The hurricane was blamed for at least 10 deaths in the US, including that of a 68-year-old Georgia man who died when two trees fell on his home. And hundreds were left dead in Matthew's wake in Haiti.
A weakening Hurricane Matthew lashed Georgia and the Carolinas in what appeared to be last leg of its march up the East Coast, leaving in its wake millions of Americans relieved that one of the most fearsome storms on record in the US wasn’t that bad after all.
The hurricane was blamed for at least 10 deaths in the US, including that of a 68-year-old Georgia man who died when two trees fell on his home. And hundreds were left dead in Matthew’s wake in Haiti.
But in many places along the Southeast coast, the damage consisted mostly of flooded streets, flattened trees and power outages.
As the storm passed and the skies cleared, many people were already cleaning up, reopening their businesses or hitting the beach.
The power started coming back on. And all three major theme parks in Orlando, Florida, including Walt Disney World, were up and running.
“We are all blessed that Matthew stayed off our coast,” Florida Gov. Rick Scott said. “We are blessed that we didn’t have a direct hit.”
Matthew yesterday sideswiped two of the South’s oldest and most historic cities Savannah, Georgia, and Charleston, South Carolina and also brought torrential rain and stiff wind to places like Myrtle Beach, South Carolina, and Wilmington, North Carolina.
From there, it was expected to veer out to sea, lose steam and loop back around toward the Bahamas and Florida, too feeble to cause any trouble.
For nearly its entire run up the coast from Florida, Matthew hung just far enough offshore that communities did not feel the full sting of its winds.
Its storm center, or eye, finally blew ashore just north of Charleston on Saturday, but only briefly. And by that time, Matthew was just barely a hurricane, with winds of just 75 mph.

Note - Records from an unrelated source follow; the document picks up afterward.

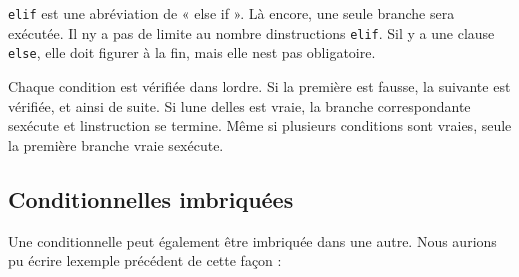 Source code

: \begin{Shaded}
\begin{Highlighting}[]
\OperatorTok{\textless{}}
    \NormalTok{(}\NormalTok{)}
\OperatorTok{\textgreater{}}
    \NormalTok{(}\NormalTok{)}
\NormalTok{:}
    \NormalTok{(}\NormalTok{)}
\end{Highlighting}
\end{Shaded}

\texttt{elif} est une abréviation de « else if ». Là encore, une seule
branche sera exécutée. Il n\textquotesingle y a pas de limite au nombre
d\textquotesingle instructions \texttt{elif}. S\textquotesingle il y a
une clause \texttt{else}, elle doit figurer à la fin, mais elle
n\textquotesingle est pas obligatoire.

Chaque condition est vérifiée dans l\textquotesingle ordre. Si la
première est fausse, la suivante est vérifiée, et ainsi de suite. Si
l\textquotesingle une d\textquotesingle elles est vraie, la branche
correspondante s\textquotesingle exécute et
l\textquotesingle instruction se termine. Même si plusieurs conditions
sont vraies, seule la première branche vraie s\textquotesingle exécute.

\hypertarget{conditionnelles-imbriquuxe9es}{%
\subsection{Conditionnelles
imbriquées}\label{conditionnelles-imbriquuxe9es}}

Une conditionnelle peut également être imbriquée dans une autre. Nous
aurions pu écrire l\textquotesingle exemple précédent de cette façon :

\begin{Shaded}
\begin{Highlighting}[]
\OperatorTok{==}
    \NormalTok{(}\NormalTok{)}
\NormalTok{:}
    \OperatorTok{\textless{}}
        \NormalTok{(}\NormalTok{)}
    \NormalTok{:}
        \NormalTok{(}\NormalTok{)}
\end{Highlighting}
\end{Shaded}

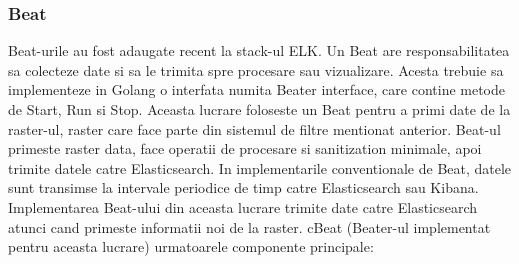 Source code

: \documentclass[12pt]{report}
\begin{document}
			\subsubsection{Beat}
Beat-urile au fost adaugate recent la stack-ul ELK. Un Beat are responsabilitatea sa colecteze date si sa le trimita spre procesare sau vizualizare. Acesta trebuie sa implementeze in Golang o interfata numita Beater interface, care contine metode de Start, Run si Stop. Aceasta lucrare foloseste un Beat pentru a primi date de la raster-ul, raster care face parte din sistemul de filtre mentionat anterior. Beat-ul primeste raster data, face operatii de procesare si sanitization minimale, apoi trimite datele catre Elasticsearch. In implementarile conventionale de Beat, datele sunt transimse la intervale periodice de timp catre Elasticsearch sau Kibana. Implementarea Beat-ului din aceasta lucrare trimite date catre Elasticsearch atunci cand primeste informatii noi de la raster. cBeat (Beater-ul implementat pentru aceasta lucrare) urmatoarele componente principale:
\end{document}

Within an hour of residents being allowed to return Saturday to Jacksonville Beach, Florida, David Villmow had fired up the two pizza ovens at his beachfront restaurant, The Art of Pizza. He was hoping to start serving customers in a few hours.
“We got really lucky,” he said. “We could be looking at a whole lot worse. All you see are downed signs, downed fences, a few gas station sign letters missing.”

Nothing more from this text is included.